┌────────

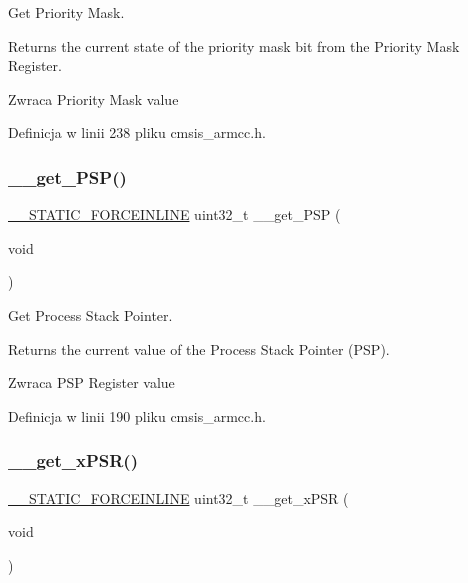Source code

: Get Priority Mask. 

Returns the current state of the priority mask bit from the Priority Mask Register. \begin{DoxyReturn}{Zwraca}
Priority Mask value 
\end{DoxyReturn}


Definicja w linii 238 pliku cmsis\+\_\+armcc.\+h.

\mbox{\label{group___c_m_s_i_s___core___reg_acc_functions_ga826c53e30812e350c77f58aac9f42bcb}} 
\subsubsection{\texorpdfstring{\+\_\+\+\_\+get\+\_\+\+P\+S\+P()}{\_\_get\_PSP()}}
{\footnotesize\ttfamily \hyperlink{cmsis__iccarm_8h_ab904513442afdf77d4f8c74f23cbb040}{\+\_\+\+\_\+\+S\+T\+A\+T\+I\+C\+\_\+\+F\+O\+R\+C\+E\+I\+N\+L\+I\+NE} uint32\+\_\+t \+\_\+\+\_\+get\+\_\+\+P\+SP (\begin{DoxyParamCaption}\item[{void}]{ }\end{DoxyParamCaption})}



Get Process Stack Pointer. 

Returns the current value of the Process Stack Pointer (P\+SP). \begin{DoxyReturn}{Zwraca}
P\+SP Register value 
\end{DoxyReturn}


Definicja w linii 190 pliku cmsis\+\_\+armcc.\+h.

\mbox{\label{group___c_m_s_i_s___core___reg_acc_functions_ga52ca795dc9429ee0ac64ddd12c034834}} 
\subsubsection{\texorpdfstring{\+\_\+\+\_\+get\+\_\+x\+P\+S\+R()}{\_\_get\_xPSR()}}
{\footnotesize\ttfamily \hyperlink{cmsis__iccarm_8h_ab904513442afdf77d4f8c74f23cbb040}{\+\_\+\+\_\+\+S\+T\+A\+T\+I\+C\+\_\+\+F\+O\+R\+C\+E\+I\+N\+L\+I\+NE} uint32\+\_\+t \+\_\+\+\_\+get\+\_\+x\+P\+SR (\begin{DoxyParamCaption}\item[{void}]{ }\end{DoxyParamCaption})}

└────────

▸ **Work request**:
Reproducing the whole listing above is not the task. Copy exactly only the lines from the one with "Returns the current state" to the one with "Definicja w linii 238", both kept.

▸ **Result of this task**:
Returns the current state of the priority mask bit from the Priority Mask Register. \begin{DoxyReturn}{Zwraca}
Priority Mask value 
\end{DoxyReturn}


Definicja w linii 238 pliku cmsis\+\_\+armcc.\+h.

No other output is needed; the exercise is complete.